Keep ReadingShow Less
'Victory for Working People': Judge Blocks Trump Attack on Public Employee Unions
"We applaud this ruling as a critical defense of our communities and our rights at work," said the head of the American Federation of State, County, and Municipal Employees.
Jun 26, 2025
A federal judge on Tuesday issued a preliminary injunction blocking the Trump administration from ending collective bargaining rights for federal employees whose work the administration says includes national security aspects. The union plaintiffs in the case hailed the decision as a "victory for working people."
"This executive order is a direct effort to silence federal workers' voice on the job—an essential freedom that helps maintain the integrity of our democracy," wrote Lee Saunders, the president of the American Federation of State, County, and Municipal Employees, one of the unions that brought the lawsuit.
"Federal workers serve every community, and targeting them through political retribution threatens the freedom of all working people to fight for fair treatment. We applaud this ruling as a critical defense of our communities and our rights at work," Saunders said.
On March 27, U.S. President Donald Trump issued an executive order with the aim of terminating collective bargaining with federal labor unions across many federal agencies, including the U.S. State Department, the Department of Justice, the Federal Communications Commission, and the General Services Administration. These agencies, according to the executive order, are "determined to have as a primary function intelligence, counterintelligence, investigative, or national security work."
Under federal law, the president is authorized to exclude agencies and subdivisions of agencies if those are the agency's primary function.
In an accompanying fact sheet, the White House called out "certain federal unions" which have "declared war on President Trump's agenda."
According to the American Federation of Government Employees (AFGE), the executive order impacts nearly a million federal employees.
In April, six unions that represent federal workers, including AFGE, filed a lawsuit in the U.S. District Court for the Northern District of California, arguing that that the executive order unconstitutionally retaliates against the union plaintiffs for their activities opposing Trump, which they argue is protected First Amendment activity.
In their complaint, the unions said that the Trump administration erred when it applied the national security exemption to workers whose jobs are not related to national security.
In his ruling, U.S. District Judge James Donato highlighted the White House fact sheet published alongside the order: "The fact sheet called out federal unions for vocal opposition to President Trump's agenda. It condemned unions who criticized the president and expressed support only for unions who toed the line. It mandated the dissolution of long-standing collective bargaining rights and other workplace protections for federal unions deemed oppositional to the president."
"All of this is solid evidence of a tie between the exercise of First Amendment rights and a government sanction," he wrote.

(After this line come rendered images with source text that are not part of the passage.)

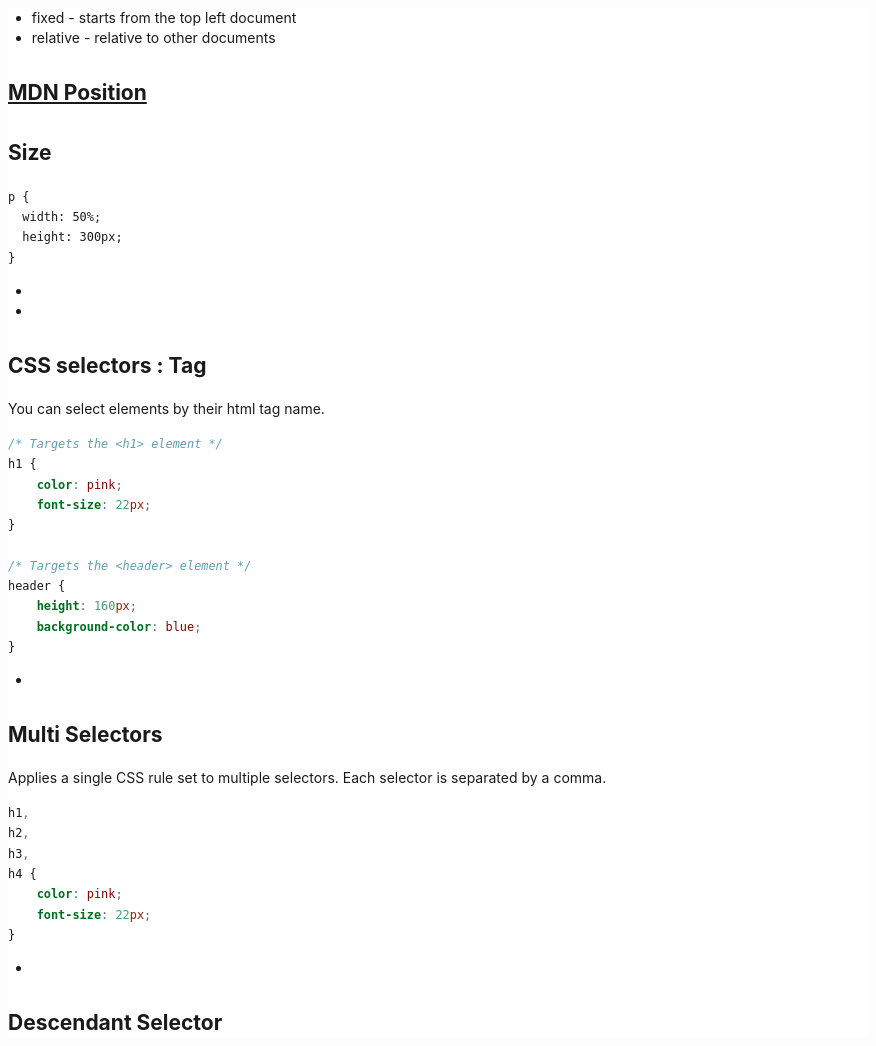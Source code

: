 - fixed - starts from the top left document
- relative - relative to other documents

[MDN Position](https://developer.mozilla.org/en-US/docs/Web/CSS/position)
-

## Size

```
p {
  width: 50%;
  height: 300px;
}
```

-
-

## CSS selectors : Tag

You can select elements by their html tag name.

```CSS
/* Targets the <h1> element */
h1 {
    color: pink;
    font-size: 22px;
}

/* Targets the <header> element */
header {
    height: 160px;
    background-color: blue;
}
```
-

## Multi Selectors

Applies a single CSS rule set to multiple selectors. Each selector is separated by a comma.

```CSS
h1,
h2,
h3,
h4 {
    color: pink;
    font-size: 22px;
}
```

-

## Descendant Selector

Donato also noted Trump "applied the national security label to an unprecedented swath of federal agencies, including whole cabinet departments for the first time in history."
David J. Holway, national president of National Association of Government Employees, another plaintiff, said that "this executive order isn't about national security. President Trump is punishing NAGE and other unions for protecting the rights of workers and standing up to the administration’s unlawful actions. The court made it clear: national security cannot be used as a smokescreen to silence federal workers. No president is above the law."
According to CNN, the judge's decision on Tuesday clashes with a ruling by the D.C. Circuit Court of Appeals, which in May lifted a different judge's block on the same executive order, in a case brought by a separate union.